START Exercise inputs

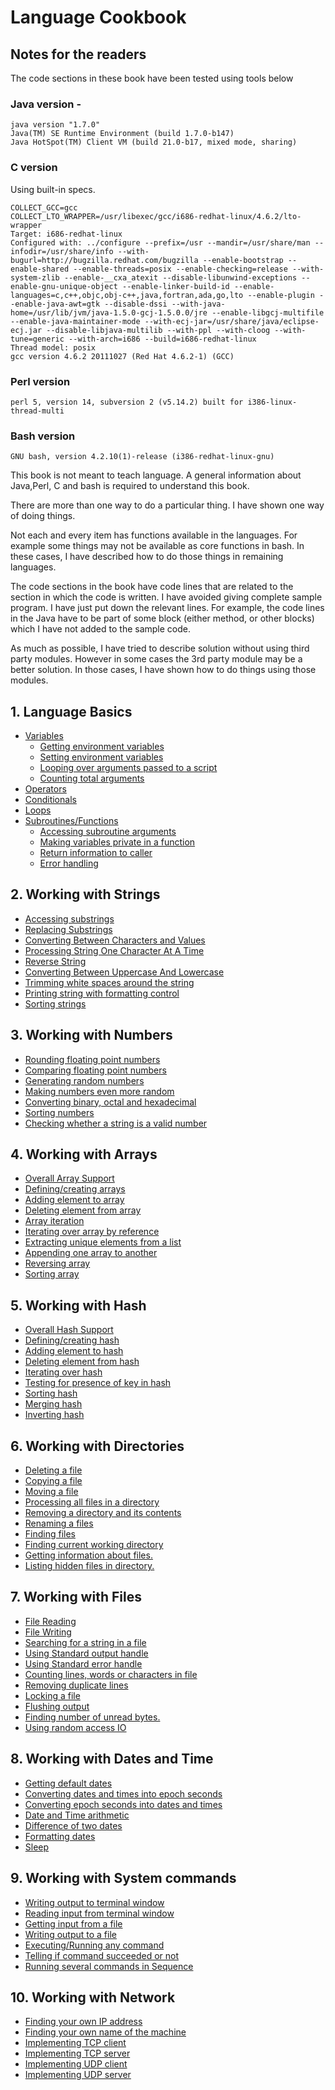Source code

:# Language Cookbook

## Notes for the readers

The code sections in these book have been tested using tools below

### Java version - 
```
java version "1.7.0"
Java(TM) SE Runtime Environment (build 1.7.0-b147)
Java HotSpot(TM) Client VM (build 21.0-b17, mixed mode, sharing)
```

### C version 
Using built-in specs.
```
COLLECT_GCC=gcc
COLLECT_LTO_WRAPPER=/usr/libexec/gcc/i686-redhat-linux/4.6.2/lto-wrapper
Target: i686-redhat-linux
Configured with: ../configure --prefix=/usr --mandir=/usr/share/man --infodir=/usr/share/info --with-bugurl=http://bugzilla.redhat.com/bugzilla --enable-bootstrap --enable-shared --enable-threads=posix --enable-checking=release --with-system-zlib --enable-__cxa_atexit --disable-libunwind-exceptions --enable-gnu-unique-object --enable-linker-build-id --enable-languages=c,c++,objc,obj-c++,java,fortran,ada,go,lto --enable-plugin --enable-java-awt=gtk --disable-dssi --with-java-home=/usr/lib/jvm/java-1.5.0-gcj-1.5.0.0/jre --enable-libgcj-multifile --enable-java-maintainer-mode --with-ecj-jar=/usr/share/java/eclipse-ecj.jar --disable-libjava-multilib --with-ppl --with-cloog --with-tune=generic --with-arch=i686 --build=i686-redhat-linux
Thread model: posix
gcc version 4.6.2 20111027 (Red Hat 4.6.2-1) (GCC)
```

### Perl version
```
perl 5, version 14, subversion 2 (v5.14.2) built for i386-linux-thread-multi
```

### Bash version
```
GNU bash, version 4.2.10(1)-release (i386-redhat-linux-gnu)
```
This book is not meant to teach language. A general information about Java,Perl, C and bash is required to understand this book.

There are more than one way to do a particular thing. I have shown one way of doing things. 
 
Not each and every item has functions available in the languages. For example some things may not be available as core functions in bash. In these cases, I have described how to do those things in remaining languages.

The code sections in the book have code lines that are related to the section in which the code is written. I have avoided giving complete sample program. I have just put down the relevant lines. For example, the code lines in the Java have to be part of some block (either method, or other blocks) which I have not added to the sample code.

As much as possible, I have tried to describe solution without using third party modules. However in some cases the 3rd party module may be a better solution. In those cases, I have shown how to do things using those modules.

## 1. Language Basics
* [Variables](Basics/Basics_Variables.md#variables)
  * [Getting environment variables](Basics/Basics_Variables.md#getting-environment-variables)
  * [Setting environment variables](Basics/Basics_Variables.md#setting-environment-variables)
  * [Looping over arguments passed to a script](Basics/Basics_Variables.md#looping-over-arguments-passed-to-a-script)
  * [Counting total arguments](Basics/Basics_Variables.md#counting-total-arguments)
* [Operators](Basics/Basics_Operators.md)
* [Conditionals](Basics/Basics_Conditionals.md)
* [Loops](Basics/Basics_Loops.md)
* [Subroutines/Functions](Basics/Basics_SubRoutines.md)
   * [Accessing subroutine arguments](Basics/Basics_SubRoutines.md#accessing-subroutine-arguments)
   * [Making variables private in a function](Basics/Basics_SubRoutines.md#making-variables-private-in-a-function)
   * [Return information to caller](Basics/Basics_SubRoutines.md#return-information-to-caller)
   * [Error handling](Basics/Basics_SubRoutines.md#error-handling)

## 2. Working with Strings 
* [Accessing substrings](Strings/Strings_AccessingSubstrings.md)
* [Replacing Substrings](Strings/Strings_ReplacingSubstrings.md)
* [Converting Between Characters and Values](Strings/Strings_ConvertingBetweenCharsAndValues.md)
* [Processing String One Character At A Time](Strings/String_ProcessingOneCharAtTime.md)
* [Reverse String](Strings/String_ReverseString.md)
* [Converting Between Uppercase And Lowercase](Strings/String_ConvertingCase.md)
* [Trimming white spaces around the string](Strings/String_TrimmingBlanks.md)
* [Printing string with formatting control](Strings/String_PrintStringWithFormatting.md)
* [Sorting strings](Strings/String_SortingString.md)

## 3. Working with Numbers
* [Rounding floating point numbers](Numbers/Numbers_RoundingFPNumbers.md)
* [Comparing floating point numbers](Numbers/Numbers_ComparingFPNumbers.md)
* [Generating random numbers](Numbers/Numbers_GenerateRandomNumbers.md)
* [Making numbers even more random](Numbers/Numbers_EvenMoreRandomNumbers.md)
* [Converting binary, octal and hexadecimal](Numbers/Numbers_ConvertBinOctHex.md)
* [Sorting numbers](Numbers/Numbers_Sort.md)
* [Checking whether a string is a valid number](Numbers/Numbers_StringIsValidNumber.md)

## 4. Working with Arrays
* [Overall Array Support](Arrays/Arrays_SupportFunctions.md)
* [Defining/creating arrays](Arrays/Arrays_CreateArray.md)
* [Adding element to array](Arrays/Arrays_AddToArray.md)
* [Deleting element from array](Arrays/Arrays_DeleteFromArray.md)
* [Array iteration](Arrays/Arrays_IterateArray.md)
* [Iterating over array by reference](Arrays/Arrays_IterateArrayByReference.md)
* [Extracting unique elements from a list](Arrays/Arrays_ExtractUniqueElements.md)
* [Appending one array to another](Arrays/Arrays_AppendArrays.md)
* [Reversing array](Arrays/Arrays_Reverse.md)
* [Sorting array](Arrays/Arrays_Sort.md)

## 5. Working with Hash
* [Overall Hash Support](Hashes/Hashes_OverallHashSupport.md)
* [Defining/creating hash](Hashes/Hashes_Create.md)
* [Adding element to hash](Hashes/Hashes_AddElement.md)
* [Deleting element from hash](Hashes/Hashes_DeleteElement.md)
* [Iterating over hash](Hashes/Hashes_Iterate.md)
* [Testing for presence of key in hash](Hashes/Hashes_TestForKey.md)
* [Sorting hash](Hashes/Hashes_Sort.md)
* [Merging hash](Hashes/Hashes_Merge.md)
* [Inverting hash](Hashes/Hashes_Invert.md)

## 6. Working with Directories
* [Deleting a file](Directories/Directories_DeleteAFile.md)
* [Copying a file](Directories/Directories_CopyAFile.md)
* [Moving a file](Directories/Directories_MoveAFile.md)
* [Processing all files in a directory](Directories/Directories_ProcessingAllFiles.md)
* [Removing a directory and its contents](Directories/Directories_Remove.md)
* [Renaming a files](Directories/Directories_RenameFiles.md)
* [Finding files](Directories/Directories_FindFiles.md)
* [Finding current working directory](Directories/Directories_FindCWD.md)
* [Getting information about files.](Directories/Directories_FileInformation.md)
* [Listing hidden files in directory.](Directories/Directories_ListHiddenFiles.md)

## 7. Working with Files
* [File Reading](Files/Files_FileRead.md)
* [File Writing](Files/Files_FileWrite.md)
* [Searching for a string in a file](Files/Files_SearchString.md)
* [Using Standard output handle](Files/Files_UseSTDOUT.md)
* [Using Standard error handle](Files/Files_UseSTDERR.md)
* [Counting lines, words or characters in file](Files/Files_CountLinesWordsChars.md)
* [Removing duplicate lines](Files/Files_RemoveDuplicateLines.md)
* [Locking a file](Files/Files_LockFiles.md)
* [Flushing output](Files/Files_FlushOutput.md)
* [Finding number of unread bytes.](Files/Files_UnreadBytes.md)
* [Using random access IO](Files/Files_RandomIO.md)

## 8. Working with Dates and Time
* [Getting default dates](DatesAndTime/DatesAndTime_GetDefaultDate.md)
* [Converting dates and times into epoch seconds](DatesAndTime/DatesAndTime_ConvertIntoEpoch.md)
* [Converting epoch seconds into dates and times](DatesAndTime/DatesAndTime_ConvertFromEpoch.md)
* [Date and Time arithmetic](DatesAndTime/DatesAndTime_DateTimeArithmetic.md)
* [Difference of two dates](DatesAndTime/DatesAndTime_DiffTwoDates.md)
* [Formatting dates](DatesAndTime/DatesAndTime_FormatDates.md)
* [Sleep](DatesAndTime/DatesAndTime_Sleep.md)

## 9. Working with System commands
* [Writing output to terminal window](Systems/System_WritingToTerminalWindow.md)
* [Reading input from terminal window](Systems/System_GetInputFromTerminalWindow.md)
* [Getting input from a file](Systems/System_GetInputFromFile.md)
* [Writing output to a file](Systems/System_WriteOutputToFile.md)
* [Executing/Running any command](Systems/System_ExecuteAnyCommand.md)
* [Telling if command succeeded or not](Systems/System_TestIfCommandSucceeded.md)
* [Running several commands in Sequence](Systems/System_ExecuteSeveralCommandsInSequence.md)

## 10. Working with Network
* [Finding your own IP address](Network/Network_FindOwnIPAddress.md)
* [Finding your own name of the machine](Network/Network_FindingYourMachineName.md)
* [Implementing TCP client](Network/Network_TCPClient.md)
* [Implementing TCP server](Network/Network_TCPServer.md)
* [Implementing UDP client](Network/Network_UDPClient.md)
* [Implementing UDP server](Network/Network_UDPServer.md)
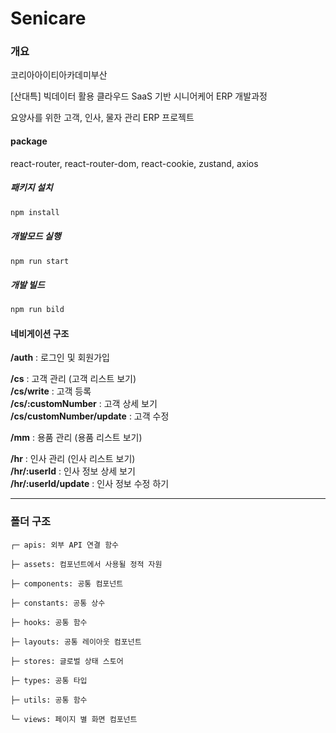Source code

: # Senicare

### 개요
코리아아이티아카데미부산 

[산대특] 빅데이터 활용 클라우드 SaaS 기반 시니어케어 ERP 개발과정

요양사를 위한 고객, 인사, 물자 관리 ERP 프로젝트  

#### package
react-router, react-router-dom, react-cookie, zustand, axios  

##### 패키지 설치
```bash
npm install
```
##### 개발모드 실행
```bash
npm run start
```
##### 개발 빌드
```bash
npm run bild
```

#### 네비게이션 구조
**/auth** : 로그인 및 회원가입 

**/cs** : 고객 관리  (고객 리스트 보기)  
**/cs/write** : 고객 등록  
**/cs/:customNumber** : 고객 상세 보기  
**/cs/customNumber/update** : 고객 수정  

**/mm** : 용품 관리  (용품 리스트 보기)

**/hr** : 인사 관리  (인사 리스트 보기)  
**/hr/:userId** : 인사 정보 상세 보기  
**/hr/:userId/update** : 인사 정보 수정 하기

***

### 폴더 구조
```
┌─ apis: 외부 API 연결 함수    

├─ assets: 컴포넌트에서 사용될 정적 자원  

├─ components: 공통 컴포넌트

├─ constants: 공통 상수

├─ hooks: 공통 함수

├─ layouts: 공통 레이아웃 컴포넌트

├─ stores: 글로벌 상태 스토어  

├─ types: 공통 타입  

├─ utils: 공통 함수  

└─ views: 페이지 별 화면 컴포넌트
```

END Exercise inputs

Search the entries for the word "error", then gather every line that has it.

   * [Error handling](Basics/Basics_SubRoutines.md#error-handling)
* [Using Standard error handle](Files/Files_UseSTDERR.md)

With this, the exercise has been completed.